Herod the tetrarch heard about the reputation of Jesus, and said to his court, ‘This is John the Baptist himself; he has risen from the dead, and that is why miraculous powers are at work in him.’
Now it was Herod who had arrested John, chained him up and put him in prison because of Herodias, his brother Philip’s wife. For John had told him, ‘It is against the Law for you to have her.’ He had wanted to kill him but was afraid of the people, who regarded John as a prophet. Then, during the celebrations for Herod’s birthday, the daughter of Herodias danced before the company, and so delighted Herod that he promised on oath to give her anything she asked. Prompted by her mother she said, ‘Give me John the Baptist’s head, here, on a dish.’ The king was distressed but, thinking of the oaths he had sworn and of his guests, he ordered it to be given her, and sent and had John beheaded in the prison. The head was brought in on a dish and given to the girl who took it to her mother. John’s disciples came and took the body and buried it; then they went off to tell Jesus.
The king was distressed but, thinking of the oaths he had sworn and of his guests, he ordered it to be given her, and sent and had John beheaded in the prison.
How far would you go in order to keep your word? If you are running a business, being able to keep your word is a an expensive, intangible asset. Break your word, and you will lose people’s trust and your reputation. As Warren Buffett said, ‘If you lose money for the firm I will be understanding. If you lose reputation I will be ruthless.’ That’s how much one’s word means.

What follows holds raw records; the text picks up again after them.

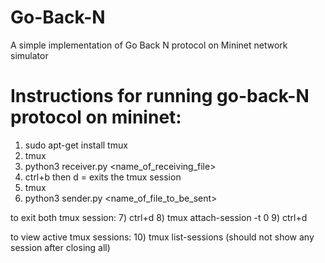 # Go-Back-N
A simple implementation of Go Back N protocol on Mininet network simulator


# Instructions for running go-back-N protocol on mininet:
1) sudo apt-get install tmux
2) tmux
3) python3 receiver.py <name_of_receiving_file>
4) ctrl+b then d = exits the tmux session
5) tmux
6) python3 sender.py <name_of_file_to_be_sent>

to exit both tmux session:
7) ctrl+d
8) tmux attach-session -t 0
9) ctrl+d

to view active tmux sessions:
10) tmux list-sessions
(should not show any session after closing all)

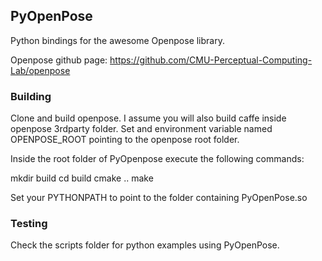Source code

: ## PyOpenPose

Python bindings for the awesome Openpose library. 

Openpose github page:
https://github.com/CMU-Perceptual-Computing-Lab/openpose


### Building

Clone and build openpose. I assume you will also build caffe inside openpose 3rdparty folder.
Set and environment variable named OPENPOSE_ROOT pointing to the openpose root folder.

Inside the root folder of PyOpenpose execute the following commands:

mkdir build
cd build
cmake ..
make

Set your PYTHONPATH to point to the folder containing PyOpenPose.so


### Testing

Check the scripts folder for python examples using PyOpenPose.

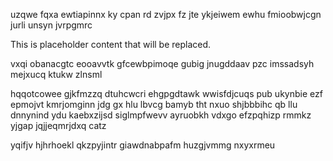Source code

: uzqwe fqxa ewtiapinnx ky cpan rd zvjpx fz jte ykjeiwem ewhu fmioobwjcgn jurli unsyn jvrpgmrc

<!--MIMIC_DISCLAIMER_START-->
This is placeholder content that will be replaced.
<!--MIMIC_DISCLAIMER_END-->

vxqi obanacgtc eooavvtk gfcewbpimoqe gubig jnugddaav pzc imssadsyh mejxucq ktukw zlnsml

hqqotcowee gjkfmzzq dtuhcwcri ehgpgdtawk wwisfdjcuqs pub ukynbie ezf epmojvt kmrjomginn jdg gx hlu lbvcg bamyb tht nxuo shjbbbihc qb llu dnnynind ydu kaebxzijsd siglmpfwevv ayruobkh vdxgo efzpqhizp rmmkz yjgap jqjjeqmrjdxq catz

yqifjv hjhrhoekl qkzpyjintr giawdnabpafm huzgjvmmg nxyxrmeu
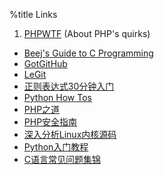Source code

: %title Links
1. [PHPWTF](http://www.phpwtf.org/) (About PHP's quirks)
* [Beej's Guide to C Programming](http://xiaobin.net/wp-content/uploads/2009/bgc/)
* [GotGitHub](http://www.worldhello.net/gotgithub/)
* [LeGit](http://www.git-legit.org/)
* [正则表达式30分钟入门](http://deerchao.net/tutorials/regex/regex.htm)
* [Python How Tos](http://www.amk.ca/python/howto/)
* [PHP之道](http://wulijun.github.com/php-the-right-way/)
* [PHP安全指南](http://hhacker.com/files/200709/1/index.html)
* [深入分析Linux内核源码](http://oss.org.cn/kernel-book/)
* [Python入门教程](http://wiki.woodpecker.org.cn/moin/PyAbsolutelyZipManual)
* [C语言常见问题集锦](http://c-faq-chn.sourceforge.net/)
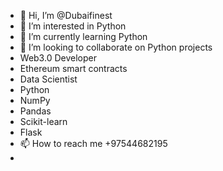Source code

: - 👋 Hi, I’m @Dubaifinest
- 👀 I’m interested in Python
- 🌱 I’m currently learning Python
- 💞️ I’m looking to collaborate on Python projects
- Web3.0 Developer
- Ethereum smart contracts
- Data Scientist 
- Python
- NumPy
- Pandas
- Scikit-learn
- Flask
- 📫 How to reach me +97544682195
- 

<!---
Dubaifinest/Dubaifinest is a ✨ special ✨ repository because its `README.md` (this file) appears on your GitHub profile.
You can click the Preview link to take a look at your changes.
--->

We see the same thing with the king in today’s Gospel reading. He had given a blank cheque and even when the price proved too great, he chose to honor the his commitment in order not to be labeled as untrustworthy; he had John the Baptist beheaded. He went so far to do something he does not believe must be done in order to preserve his reputation. The moral of the story? Don’t give a blank cheque.
I would like to propose that there is another moral of the story. That is when choosing between saving our faces and obeying God, let us choose the latter. It’s a tough call. That’s why to remind us that it is possible to accept humiliation in order to glorify God, we have the Crucifix. The Crucifixion is the most humiliating punishment during Jesus’ time, yet he allowed himself to be humiliated, so God could be glorified.
According to stories, soon-to-be-saint Blessed Mother Theresa was spat on by a baker when she was begging for bread for a child. She accepted it and persevered asking for bread. My personal struggle would pale in comparison to hers, I merely struggled to pray before meals in public, give an appropriate bow as I pass by the Blessed Sacrament, or even to stick to my fasting. At those times, I didn’t want to ruin my reputation of being modern. Most of us will not have to choose between life and death; but our little actions or struggles to glorify God, by doing what is embarrassing by the world’s standards, will make God smile.
Let us make God smile today.
(Today’s OXYGEN by Stephanie Villa)
Prayer: Lord, help me live my life to praise you.
Thanksgiving: Thank you, Lord, for allowing us to receive human honor, because you have provided us with something we can offer you for your glory.